== DATA RECORDS ==
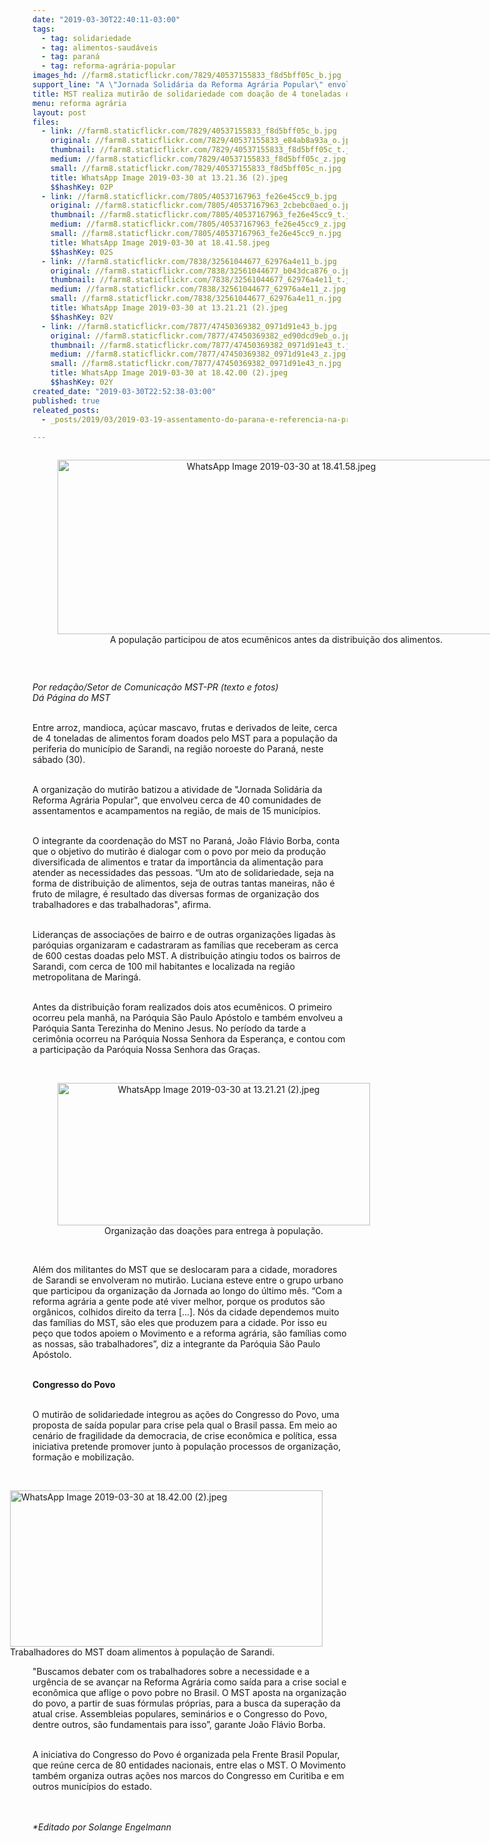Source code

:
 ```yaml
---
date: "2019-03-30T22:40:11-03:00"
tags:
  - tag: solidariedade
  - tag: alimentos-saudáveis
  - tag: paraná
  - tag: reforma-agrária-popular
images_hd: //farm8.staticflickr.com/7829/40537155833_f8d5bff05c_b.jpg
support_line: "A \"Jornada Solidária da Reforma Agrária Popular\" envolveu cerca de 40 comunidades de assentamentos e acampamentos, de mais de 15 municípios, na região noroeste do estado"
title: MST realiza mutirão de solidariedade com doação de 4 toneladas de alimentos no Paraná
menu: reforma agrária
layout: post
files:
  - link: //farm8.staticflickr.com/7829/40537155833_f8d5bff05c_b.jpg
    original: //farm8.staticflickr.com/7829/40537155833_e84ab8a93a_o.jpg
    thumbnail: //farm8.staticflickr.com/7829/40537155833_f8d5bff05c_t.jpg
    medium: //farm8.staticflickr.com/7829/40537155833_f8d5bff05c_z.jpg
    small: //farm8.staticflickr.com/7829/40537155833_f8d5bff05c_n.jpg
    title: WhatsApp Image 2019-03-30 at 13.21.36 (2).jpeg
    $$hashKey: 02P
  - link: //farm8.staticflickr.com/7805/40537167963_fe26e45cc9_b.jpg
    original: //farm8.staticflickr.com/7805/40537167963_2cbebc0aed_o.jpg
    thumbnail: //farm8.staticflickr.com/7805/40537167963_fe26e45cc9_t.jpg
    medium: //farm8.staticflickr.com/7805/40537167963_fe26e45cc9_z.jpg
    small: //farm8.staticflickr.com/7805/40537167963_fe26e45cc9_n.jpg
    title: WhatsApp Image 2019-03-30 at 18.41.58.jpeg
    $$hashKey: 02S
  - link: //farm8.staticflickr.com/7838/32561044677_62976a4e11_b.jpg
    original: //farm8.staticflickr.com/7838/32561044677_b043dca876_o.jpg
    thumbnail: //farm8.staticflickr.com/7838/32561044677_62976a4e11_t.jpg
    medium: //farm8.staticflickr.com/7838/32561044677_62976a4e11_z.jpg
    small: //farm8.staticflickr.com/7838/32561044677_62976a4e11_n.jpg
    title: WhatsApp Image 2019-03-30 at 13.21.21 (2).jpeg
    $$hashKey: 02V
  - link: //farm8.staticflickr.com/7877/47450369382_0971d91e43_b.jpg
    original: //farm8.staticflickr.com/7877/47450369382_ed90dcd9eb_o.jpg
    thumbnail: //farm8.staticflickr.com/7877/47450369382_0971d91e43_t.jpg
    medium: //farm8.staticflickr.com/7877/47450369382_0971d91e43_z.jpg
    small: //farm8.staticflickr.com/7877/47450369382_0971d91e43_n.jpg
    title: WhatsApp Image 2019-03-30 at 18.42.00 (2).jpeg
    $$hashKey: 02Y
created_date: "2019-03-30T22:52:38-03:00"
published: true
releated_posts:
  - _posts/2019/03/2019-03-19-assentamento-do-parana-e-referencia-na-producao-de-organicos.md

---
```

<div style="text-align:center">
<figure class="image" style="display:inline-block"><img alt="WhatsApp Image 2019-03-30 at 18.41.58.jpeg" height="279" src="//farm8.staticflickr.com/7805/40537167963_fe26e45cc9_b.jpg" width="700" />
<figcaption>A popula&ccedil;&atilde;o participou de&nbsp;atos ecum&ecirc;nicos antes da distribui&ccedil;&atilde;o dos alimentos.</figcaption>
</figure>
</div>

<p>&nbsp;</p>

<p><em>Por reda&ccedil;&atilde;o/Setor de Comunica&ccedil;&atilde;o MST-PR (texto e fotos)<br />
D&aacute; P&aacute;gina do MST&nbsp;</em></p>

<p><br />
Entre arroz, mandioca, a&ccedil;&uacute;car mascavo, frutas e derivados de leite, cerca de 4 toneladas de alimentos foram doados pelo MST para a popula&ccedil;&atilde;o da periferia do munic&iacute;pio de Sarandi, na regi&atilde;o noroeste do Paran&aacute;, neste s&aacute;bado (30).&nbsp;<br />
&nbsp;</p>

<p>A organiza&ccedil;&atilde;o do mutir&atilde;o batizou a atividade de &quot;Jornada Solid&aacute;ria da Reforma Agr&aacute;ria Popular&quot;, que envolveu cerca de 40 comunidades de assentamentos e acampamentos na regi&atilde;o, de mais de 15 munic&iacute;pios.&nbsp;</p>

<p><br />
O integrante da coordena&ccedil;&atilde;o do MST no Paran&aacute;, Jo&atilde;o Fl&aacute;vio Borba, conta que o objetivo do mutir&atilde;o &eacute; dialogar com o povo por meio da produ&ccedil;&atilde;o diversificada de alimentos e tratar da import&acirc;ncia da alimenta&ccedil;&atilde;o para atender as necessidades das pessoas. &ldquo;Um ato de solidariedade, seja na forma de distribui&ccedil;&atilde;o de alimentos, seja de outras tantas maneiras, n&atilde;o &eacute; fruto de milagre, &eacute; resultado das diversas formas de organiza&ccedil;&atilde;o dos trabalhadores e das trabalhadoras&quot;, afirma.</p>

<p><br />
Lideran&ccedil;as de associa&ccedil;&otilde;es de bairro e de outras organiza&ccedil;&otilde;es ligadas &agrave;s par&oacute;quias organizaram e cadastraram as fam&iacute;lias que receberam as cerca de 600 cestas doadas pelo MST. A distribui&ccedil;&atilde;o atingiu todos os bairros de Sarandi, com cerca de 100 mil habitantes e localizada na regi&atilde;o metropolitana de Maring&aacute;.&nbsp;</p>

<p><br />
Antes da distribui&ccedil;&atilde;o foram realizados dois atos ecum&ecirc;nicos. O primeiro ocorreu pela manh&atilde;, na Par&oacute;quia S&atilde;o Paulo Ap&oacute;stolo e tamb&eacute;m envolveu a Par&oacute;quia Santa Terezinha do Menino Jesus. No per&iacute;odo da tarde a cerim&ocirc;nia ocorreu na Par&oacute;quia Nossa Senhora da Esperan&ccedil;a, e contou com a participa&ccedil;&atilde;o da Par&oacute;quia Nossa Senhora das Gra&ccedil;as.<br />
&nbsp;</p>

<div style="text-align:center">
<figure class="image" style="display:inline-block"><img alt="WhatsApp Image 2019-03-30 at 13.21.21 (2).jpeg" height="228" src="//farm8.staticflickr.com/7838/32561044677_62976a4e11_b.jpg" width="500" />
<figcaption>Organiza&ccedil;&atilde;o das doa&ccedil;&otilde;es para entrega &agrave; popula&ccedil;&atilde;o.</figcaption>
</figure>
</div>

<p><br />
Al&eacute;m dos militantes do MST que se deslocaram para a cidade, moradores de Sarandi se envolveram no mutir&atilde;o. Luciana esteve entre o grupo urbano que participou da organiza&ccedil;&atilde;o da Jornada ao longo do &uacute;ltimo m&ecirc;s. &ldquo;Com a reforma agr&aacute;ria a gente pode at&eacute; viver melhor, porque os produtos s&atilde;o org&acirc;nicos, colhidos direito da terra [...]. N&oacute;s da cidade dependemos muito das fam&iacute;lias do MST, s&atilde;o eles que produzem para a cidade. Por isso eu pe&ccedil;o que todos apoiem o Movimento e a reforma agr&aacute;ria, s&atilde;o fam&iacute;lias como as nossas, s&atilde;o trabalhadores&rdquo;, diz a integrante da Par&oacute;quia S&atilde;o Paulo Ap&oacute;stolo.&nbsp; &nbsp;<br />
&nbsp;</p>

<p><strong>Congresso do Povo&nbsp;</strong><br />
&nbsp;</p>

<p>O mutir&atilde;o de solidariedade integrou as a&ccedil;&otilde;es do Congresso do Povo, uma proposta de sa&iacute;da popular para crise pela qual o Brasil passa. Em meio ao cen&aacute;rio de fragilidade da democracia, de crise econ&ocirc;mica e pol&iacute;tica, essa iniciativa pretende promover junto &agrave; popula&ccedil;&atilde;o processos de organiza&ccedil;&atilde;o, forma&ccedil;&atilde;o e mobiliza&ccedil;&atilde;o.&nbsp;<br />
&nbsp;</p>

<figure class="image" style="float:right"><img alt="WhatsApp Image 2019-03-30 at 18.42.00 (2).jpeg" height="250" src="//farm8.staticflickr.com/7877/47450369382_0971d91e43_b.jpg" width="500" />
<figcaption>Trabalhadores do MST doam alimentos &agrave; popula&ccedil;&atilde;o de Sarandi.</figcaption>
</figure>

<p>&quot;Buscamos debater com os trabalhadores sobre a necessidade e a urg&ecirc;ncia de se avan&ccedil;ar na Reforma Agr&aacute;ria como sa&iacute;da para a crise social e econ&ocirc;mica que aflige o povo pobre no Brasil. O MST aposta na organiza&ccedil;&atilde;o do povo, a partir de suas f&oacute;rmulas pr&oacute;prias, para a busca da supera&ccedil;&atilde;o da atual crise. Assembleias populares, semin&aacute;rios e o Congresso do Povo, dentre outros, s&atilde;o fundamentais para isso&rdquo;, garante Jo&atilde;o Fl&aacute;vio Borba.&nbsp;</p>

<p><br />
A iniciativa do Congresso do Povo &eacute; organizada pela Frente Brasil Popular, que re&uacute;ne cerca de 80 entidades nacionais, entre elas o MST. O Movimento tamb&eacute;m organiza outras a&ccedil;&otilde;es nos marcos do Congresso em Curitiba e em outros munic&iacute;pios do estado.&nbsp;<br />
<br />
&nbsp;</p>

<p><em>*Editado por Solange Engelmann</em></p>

== TASK TO CARRY OUT ==
Every line in the entries above that has the word "noroeste" should be identified and copied.

== SOLUTION FOR THIS PROBLEM ==
support_line: "A \"Jornada Solidária da Reforma Agrária Popular\" envolveu cerca de 40 comunidades de assentamentos e acampamentos, de mais de 15 municípios, na região noroeste do estado"
Entre arroz, mandioca, a&ccedil;&uacute;car mascavo, frutas e derivados de leite, cerca de 4 toneladas de alimentos foram doados pelo MST para a popula&ccedil;&atilde;o da periferia do munic&iacute;pio de Sarandi, na regi&atilde;o noroeste do Paran&aacute;, neste s&aacute;bado (30).&nbsp;<br />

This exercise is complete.